**PROVIDED DATA:**
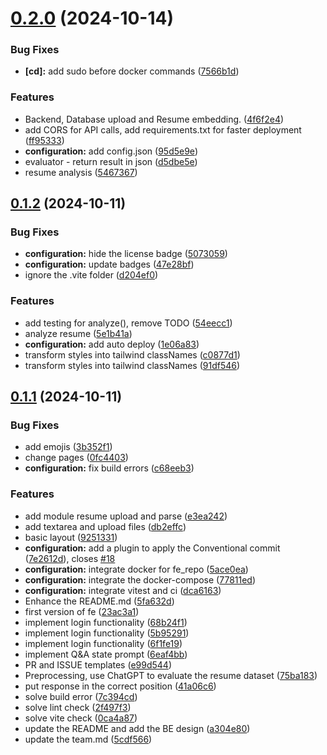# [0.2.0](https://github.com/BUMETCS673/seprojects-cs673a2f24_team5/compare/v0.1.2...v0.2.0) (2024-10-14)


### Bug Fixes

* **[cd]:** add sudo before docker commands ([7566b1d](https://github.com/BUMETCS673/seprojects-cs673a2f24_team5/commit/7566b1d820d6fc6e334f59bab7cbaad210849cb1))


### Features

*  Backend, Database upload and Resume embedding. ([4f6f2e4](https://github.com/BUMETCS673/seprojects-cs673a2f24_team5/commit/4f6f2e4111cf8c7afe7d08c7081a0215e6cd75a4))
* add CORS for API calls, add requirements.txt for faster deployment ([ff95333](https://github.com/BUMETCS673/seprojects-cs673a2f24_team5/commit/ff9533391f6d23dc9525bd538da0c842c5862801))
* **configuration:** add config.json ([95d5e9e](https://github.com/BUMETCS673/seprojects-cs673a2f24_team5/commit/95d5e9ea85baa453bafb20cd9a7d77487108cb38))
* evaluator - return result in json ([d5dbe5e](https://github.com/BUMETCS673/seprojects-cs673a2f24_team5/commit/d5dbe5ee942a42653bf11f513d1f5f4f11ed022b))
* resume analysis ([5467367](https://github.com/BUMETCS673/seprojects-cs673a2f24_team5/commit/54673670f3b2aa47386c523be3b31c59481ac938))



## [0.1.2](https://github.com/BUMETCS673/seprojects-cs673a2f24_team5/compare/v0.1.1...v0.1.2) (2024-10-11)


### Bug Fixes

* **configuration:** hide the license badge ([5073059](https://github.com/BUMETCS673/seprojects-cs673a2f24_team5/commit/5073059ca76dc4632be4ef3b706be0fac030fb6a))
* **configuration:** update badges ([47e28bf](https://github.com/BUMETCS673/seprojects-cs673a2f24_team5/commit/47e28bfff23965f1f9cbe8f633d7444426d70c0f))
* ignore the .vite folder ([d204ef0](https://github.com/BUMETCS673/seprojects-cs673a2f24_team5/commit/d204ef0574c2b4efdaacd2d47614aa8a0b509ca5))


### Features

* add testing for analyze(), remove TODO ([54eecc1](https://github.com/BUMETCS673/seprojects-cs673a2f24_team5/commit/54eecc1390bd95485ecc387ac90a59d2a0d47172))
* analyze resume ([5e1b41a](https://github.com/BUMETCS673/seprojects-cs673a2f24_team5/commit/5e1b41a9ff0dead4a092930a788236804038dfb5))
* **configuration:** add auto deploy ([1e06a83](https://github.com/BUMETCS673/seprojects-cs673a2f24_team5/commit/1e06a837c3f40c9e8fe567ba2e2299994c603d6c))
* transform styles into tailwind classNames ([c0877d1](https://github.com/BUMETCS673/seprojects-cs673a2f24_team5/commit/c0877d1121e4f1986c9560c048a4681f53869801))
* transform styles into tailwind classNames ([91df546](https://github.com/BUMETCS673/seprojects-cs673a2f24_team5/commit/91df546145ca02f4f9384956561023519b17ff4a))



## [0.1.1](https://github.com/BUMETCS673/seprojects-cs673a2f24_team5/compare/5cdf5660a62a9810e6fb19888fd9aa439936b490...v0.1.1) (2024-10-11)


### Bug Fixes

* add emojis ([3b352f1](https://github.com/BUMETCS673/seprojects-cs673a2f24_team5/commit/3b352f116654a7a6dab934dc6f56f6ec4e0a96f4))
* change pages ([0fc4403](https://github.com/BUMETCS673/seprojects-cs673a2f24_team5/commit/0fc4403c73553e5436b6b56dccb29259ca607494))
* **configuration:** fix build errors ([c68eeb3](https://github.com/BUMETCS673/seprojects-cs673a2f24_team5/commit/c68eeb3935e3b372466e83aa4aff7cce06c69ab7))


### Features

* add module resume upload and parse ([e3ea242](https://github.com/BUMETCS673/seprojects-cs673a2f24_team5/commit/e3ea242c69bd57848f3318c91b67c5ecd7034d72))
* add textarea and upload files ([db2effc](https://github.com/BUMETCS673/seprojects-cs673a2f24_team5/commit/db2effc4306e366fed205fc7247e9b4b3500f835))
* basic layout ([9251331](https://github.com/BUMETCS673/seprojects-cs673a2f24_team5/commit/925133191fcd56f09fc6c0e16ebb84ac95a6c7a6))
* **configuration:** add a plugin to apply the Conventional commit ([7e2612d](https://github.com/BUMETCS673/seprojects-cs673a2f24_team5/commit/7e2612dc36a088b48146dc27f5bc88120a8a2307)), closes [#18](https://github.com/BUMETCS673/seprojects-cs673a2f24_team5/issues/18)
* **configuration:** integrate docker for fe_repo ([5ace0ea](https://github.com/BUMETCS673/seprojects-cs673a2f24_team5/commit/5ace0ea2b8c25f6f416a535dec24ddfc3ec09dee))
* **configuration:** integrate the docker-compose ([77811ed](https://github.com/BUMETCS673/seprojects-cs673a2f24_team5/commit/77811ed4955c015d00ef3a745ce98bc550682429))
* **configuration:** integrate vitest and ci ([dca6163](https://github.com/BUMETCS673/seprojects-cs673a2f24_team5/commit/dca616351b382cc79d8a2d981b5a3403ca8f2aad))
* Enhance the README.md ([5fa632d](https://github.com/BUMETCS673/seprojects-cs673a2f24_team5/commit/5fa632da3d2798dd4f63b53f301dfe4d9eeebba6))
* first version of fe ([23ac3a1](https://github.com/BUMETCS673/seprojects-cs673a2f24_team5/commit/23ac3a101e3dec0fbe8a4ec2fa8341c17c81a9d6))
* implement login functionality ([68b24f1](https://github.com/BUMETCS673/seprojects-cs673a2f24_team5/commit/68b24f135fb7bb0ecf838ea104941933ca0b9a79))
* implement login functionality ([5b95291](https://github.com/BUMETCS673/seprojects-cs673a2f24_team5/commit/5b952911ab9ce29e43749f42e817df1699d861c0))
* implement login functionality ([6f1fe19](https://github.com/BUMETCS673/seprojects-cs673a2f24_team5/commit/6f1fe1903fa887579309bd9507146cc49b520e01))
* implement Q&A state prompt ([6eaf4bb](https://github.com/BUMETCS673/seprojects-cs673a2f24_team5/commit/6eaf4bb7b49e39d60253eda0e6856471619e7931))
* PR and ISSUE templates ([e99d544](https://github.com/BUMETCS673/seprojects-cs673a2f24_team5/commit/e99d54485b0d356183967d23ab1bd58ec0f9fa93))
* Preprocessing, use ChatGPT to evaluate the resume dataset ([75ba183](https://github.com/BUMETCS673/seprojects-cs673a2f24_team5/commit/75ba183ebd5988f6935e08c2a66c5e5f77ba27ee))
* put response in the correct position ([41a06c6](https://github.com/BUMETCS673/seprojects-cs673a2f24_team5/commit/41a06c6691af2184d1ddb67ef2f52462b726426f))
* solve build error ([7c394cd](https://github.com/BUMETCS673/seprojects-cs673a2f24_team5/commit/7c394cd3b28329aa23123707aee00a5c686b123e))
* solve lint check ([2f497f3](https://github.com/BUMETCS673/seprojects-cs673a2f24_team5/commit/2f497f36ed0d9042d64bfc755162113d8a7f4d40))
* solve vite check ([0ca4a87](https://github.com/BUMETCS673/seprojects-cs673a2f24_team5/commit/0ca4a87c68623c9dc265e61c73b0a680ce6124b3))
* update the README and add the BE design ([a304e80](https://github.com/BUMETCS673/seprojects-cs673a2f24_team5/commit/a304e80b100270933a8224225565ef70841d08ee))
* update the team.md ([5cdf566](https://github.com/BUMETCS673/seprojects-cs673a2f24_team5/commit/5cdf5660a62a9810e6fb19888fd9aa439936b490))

**INSTRUCTIONS FOR THE TASK:** Please write out the whole listing exactly, but not the pictures in it.

**ANSWER FOR THE TASK:**
# [0.2.0](https://github.com/BUMETCS673/seprojects-cs673a2f24_team5/compare/v0.1.2...v0.2.0) (2024-10-14)


### Bug Fixes

* **[cd]:** add sudo before docker commands ([7566b1d](https://github.com/BUMETCS673/seprojects-cs673a2f24_team5/commit/7566b1d820d6fc6e334f59bab7cbaad210849cb1))


### Features

*  Backend, Database upload and Resume embedding. ([4f6f2e4](https://github.com/BUMETCS673/seprojects-cs673a2f24_team5/commit/4f6f2e4111cf8c7afe7d08c7081a0215e6cd75a4))
* add CORS for API calls, add requirements.txt for faster deployment ([ff95333](https://github.com/BUMETCS673/seprojects-cs673a2f24_team5/commit/ff9533391f6d23dc9525bd538da0c842c5862801))
* **configuration:** add config.json ([95d5e9e](https://github.com/BUMETCS673/seprojects-cs673a2f24_team5/commit/95d5e9ea85baa453bafb20cd9a7d77487108cb38))
* evaluator - return result in json ([d5dbe5e](https://github.com/BUMETCS673/seprojects-cs673a2f24_team5/commit/d5dbe5ee942a42653bf11f513d1f5f4f11ed022b))
* resume analysis ([5467367](https://github.com/BUMETCS673/seprojects-cs673a2f24_team5/commit/54673670f3b2aa47386c523be3b31c59481ac938))



## [0.1.2](https://github.com/BUMETCS673/seprojects-cs673a2f24_team5/compare/v0.1.1...v0.1.2) (2024-10-11)


### Bug Fixes

* **configuration:** hide the license badge ([5073059](https://github.com/BUMETCS673/seprojects-cs673a2f24_team5/commit/5073059ca76dc4632be4ef3b706be0fac030fb6a))
* **configuration:** update badges ([47e28bf](https://github.com/BUMETCS673/seprojects-cs673a2f24_team5/commit/47e28bfff23965f1f9cbe8f633d7444426d70c0f))
* ignore the .vite folder ([d204ef0](https://github.com/BUMETCS673/seprojects-cs673a2f24_team5/commit/d204ef0574c2b4efdaacd2d47614aa8a0b509ca5))


### Features

* add testing for analyze(), remove TODO ([54eecc1](https://github.com/BUMETCS673/seprojects-cs673a2f24_team5/commit/54eecc1390bd95485ecc387ac90a59d2a0d47172))
* analyze resume ([5e1b41a](https://github.com/BUMETCS673/seprojects-cs673a2f24_team5/commit/5e1b41a9ff0dead4a092930a788236804038dfb5))
* **configuration:** add auto deploy ([1e06a83](https://github.com/BUMETCS673/seprojects-cs673a2f24_team5/commit/1e06a837c3f40c9e8fe567ba2e2299994c603d6c))
* transform styles into tailwind classNames ([c0877d1](https://github.com/BUMETCS673/seprojects-cs673a2f24_team5/commit/c0877d1121e4f1986c9560c048a4681f53869801))
* transform styles into tailwind classNames ([91df546](https://github.com/BUMETCS673/seprojects-cs673a2f24_team5/commit/91df546145ca02f4f9384956561023519b17ff4a))



## [0.1.1](https://github.com/BUMETCS673/seprojects-cs673a2f24_team5/compare/5cdf5660a62a9810e6fb19888fd9aa439936b490...v0.1.1) (2024-10-11)


### Bug Fixes

* add emojis ([3b352f1](https://github.com/BUMETCS673/seprojects-cs673a2f24_team5/commit/3b352f116654a7a6dab934dc6f56f6ec4e0a96f4))
* change pages ([0fc4403](https://github.com/BUMETCS673/seprojects-cs673a2f24_team5/commit/0fc4403c73553e5436b6b56dccb29259ca607494))
* **configuration:** fix build errors ([c68eeb3](https://github.com/BUMETCS673/seprojects-cs673a2f24_team5/commit/c68eeb3935e3b372466e83aa4aff7cce06c69ab7))


### Features

* add module resume upload and parse ([e3ea242](https://github.com/BUMETCS673/seprojects-cs673a2f24_team5/commit/e3ea242c69bd57848f3318c91b67c5ecd7034d72))
* add textarea and upload files ([db2effc](https://github.com/BUMETCS673/seprojects-cs673a2f24_team5/commit/db2effc4306e366fed205fc7247e9b4b3500f835))
* basic layout ([9251331](https://github.com/BUMETCS673/seprojects-cs673a2f24_team5/commit/925133191fcd56f09fc6c0e16ebb84ac95a6c7a6))
* **configuration:** add a plugin to apply the Conventional commit ([7e2612d](https://github.com/BUMETCS673/seprojects-cs673a2f24_team5/commit/7e2612dc36a088b48146dc27f5bc88120a8a2307)), closes [#18](https://github.com/BUMETCS673/seprojects-cs673a2f24_team5/issues/18)
* **configuration:** integrate docker for fe_repo ([5ace0ea](https://github.com/BUMETCS673/seprojects-cs673a2f24_team5/commit/5ace0ea2b8c25f6f416a535dec24ddfc3ec09dee))
* **configuration:** integrate the docker-compose ([77811ed](https://github.com/BUMETCS673/seprojects-cs673a2f24_team5/commit/77811ed4955c015d00ef3a745ce98bc550682429))
* **configuration:** integrate vitest and ci ([dca6163](https://github.com/BUMETCS673/seprojects-cs673a2f24_team5/commit/dca616351b382cc79d8a2d981b5a3403ca8f2aad))
* Enhance the README.md ([5fa632d](https://github.com/BUMETCS673/seprojects-cs673a2f24_team5/commit/5fa632da3d2798dd4f63b53f301dfe4d9eeebba6))
* first version of fe ([23ac3a1](https://github.com/BUMETCS673/seprojects-cs673a2f24_team5/commit/23ac3a101e3dec0fbe8a4ec2fa8341c17c81a9d6))
* implement login functionality ([68b24f1](https://github.com/BUMETCS673/seprojects-cs673a2f24_team5/commit/68b24f135fb7bb0ecf838ea104941933ca0b9a79))
* implement login functionality ([5b95291](https://github.com/BUMETCS673/seprojects-cs673a2f24_team5/commit/5b952911ab9ce29e43749f42e817df1699d861c0))
* implement login functionality ([6f1fe19](https://github.com/BUMETCS673/seprojects-cs673a2f24_team5/commit/6f1fe1903fa887579309bd9507146cc49b520e01))
* implement Q&A state prompt ([6eaf4bb](https://github.com/BUMETCS673/seprojects-cs673a2f24_team5/commit/6eaf4bb7b49e39d60253eda0e6856471619e7931))
* PR and ISSUE templates ([e99d544](https://github.com/BUMETCS673/seprojects-cs673a2f24_team5/commit/e99d54485b0d356183967d23ab1bd58ec0f9fa93))
* Preprocessing, use ChatGPT to evaluate the resume dataset ([75ba183](https://github.com/BUMETCS673/seprojects-cs673a2f24_team5/commit/75ba183ebd5988f6935e08c2a66c5e5f77ba27ee))
* put response in the correct position ([41a06c6](https://github.com/BUMETCS673/seprojects-cs673a2f24_team5/commit/41a06c6691af2184d1ddb67ef2f52462b726426f))
* solve build error ([7c394cd](https://github.com/BUMETCS673/seprojects-cs673a2f24_team5/commit/7c394cd3b28329aa23123707aee00a5c686b123e))
* solve lint check ([2f497f3](https://github.com/BUMETCS673/seprojects-cs673a2f24_team5/commit/2f497f36ed0d9042d64bfc755162113d8a7f4d40))
* solve vite check ([0ca4a87](https://github.com/BUMETCS673/seprojects-cs673a2f24_team5/commit/0ca4a87c68623c9dc265e61c73b0a680ce6124b3))
* update the README and add the BE design ([a304e80](https://github.com/BUMETCS673/seprojects-cs673a2f24_team5/commit/a304e80b100270933a8224225565ef70841d08ee))
* update the team.md ([5cdf566](https://github.com/BUMETCS673/seprojects-cs673a2f24_team5/commit/5cdf5660a62a9810e6fb19888fd9aa439936b490))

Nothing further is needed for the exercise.